Hard Brexit v Soft Brexit

THERESA MAY, Britain’s prime minister, promised the Conservative party conference this week that she would invoke Article 50 of the European Union treaty, the only legal route to leave the EU, by the end of March 2017. She also said that, after Brexit, she wanted a deal that gave British companies the maximum freedom to trade with and operate in the EU’s single market. But at the same time she insisted that after Brexit Britain would become a fully independent, sovereign country that was able to make its own decisions on issues ranging from how to label its food to the way it chose to control immigration. And she said that Britain could not leave the EU only to find itself still subject to the European Court of Justice.

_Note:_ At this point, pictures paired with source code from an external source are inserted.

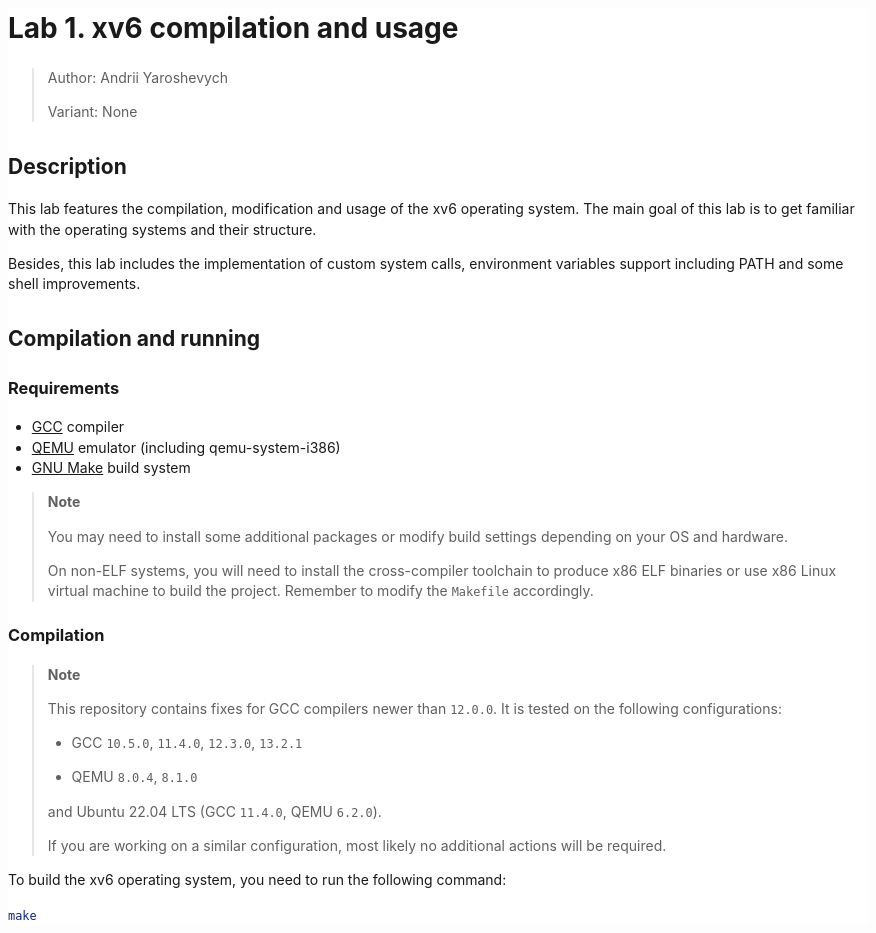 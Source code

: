 # Lab 1. xv6 compilation and usage

> Author: Andrii Yaroshevych
> 
> Variant: None

## Description
This lab features the compilation, modification and usage of the xv6 operating system. 
The main goal of this lab is to get familiar with the operating systems and their structure.

Besides, this lab includes the implementation of custom system calls, 
environment variables support including PATH and some shell improvements.

## Compilation and running

### Requirements

- [GCC](https://gcc.gnu.org/) compiler
- [QEMU](https://www.qemu.org/) emulator (including qemu-system-i386)
- [GNU Make](https://www.gnu.org/software/make/) build system

> **Note**
>
> You may need to install some additional packages or modify build settings depending on your OS and hardware.
> 
> On non-ELF systems, you will need to install the cross-compiler toolchain to produce x86 ELF binaries or
> use x86 Linux virtual machine to build the project. Remember to modify the `Makefile` accordingly.

### Compilation

> **Note**
> 
> This repository contains fixes for GCC compilers newer than `12.0.0`. It is tested on the following configurations:
> * GCC `10.5.0`, `11.4.0`, `12.3.0`, `13.2.1`
> 
> * QEMU `8.0.4`, `8.1.0`
> 
> and Ubuntu 22.04 LTS (GCC `11.4.0`, QEMU `6.2.0`).
> 
> If you are working on a similar configuration, most likely no additional actions will be required.


To build the xv6 operating system, you need to run the following command:
```bash
make
```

The problem with this is that these goals seem to be incompatible with each other. If Britain wants to benefit fully from the single market, which eliminates all tariff and most non-tariff barriers as well as customs controls, it will have to abide by most European laws, including the free movement of people from other EU countries and a huge clutch of single-market regulations that are ultimately enforced by the European Court. That is what countries like Norway and Switzerland, which are outside the EU but largely inside the single market, have to do; they also pay into the EU budget. Were Britain to choose a similar path, this would amount to a “soft” Brexit that kept many of the advantages of EU membership but at the price of some significant constraints on its independent policy freedom.

The alternative “hard Brexit” would put Britain in a position more like third countries such as America. The Americans are not subject to free movement of people from other EU countries or to all the EU’s single-market regulations, and nor do they make any payments into its budget. But that means they are also not part of the single market, which makes their exports into it subject to both tariffs and non-tariff barriers. Because the EU accounts for 44% of Britain’s exports, including its crucially important financial-services exports, any such barriers would substantially raise the costs that Brexit will impose on the British economy.
Brexiteers say they are looking for a beneficial compromise that would let Britain retain unfettered access to the single market, while at the same time controlling its own borders, laws and money. But the other 27 countries have said they will not agree to this. They insist that Britain cannot be allowed to have all the benefits of the single market without accepting any of its obligations, not least because if it is, a few other EU countries might try to follow the British example. In the end it is for Britain to make the choice: between the tougher migration controls and untrammelled sovereignty that would accompany a hard Brexit, and the economic advantages of the single market that go with a soft one. 

It is not yet clear which way Mrs May will jump, but her speeches to the Tory conference seem to most observers to be leaning towards hard Brexit.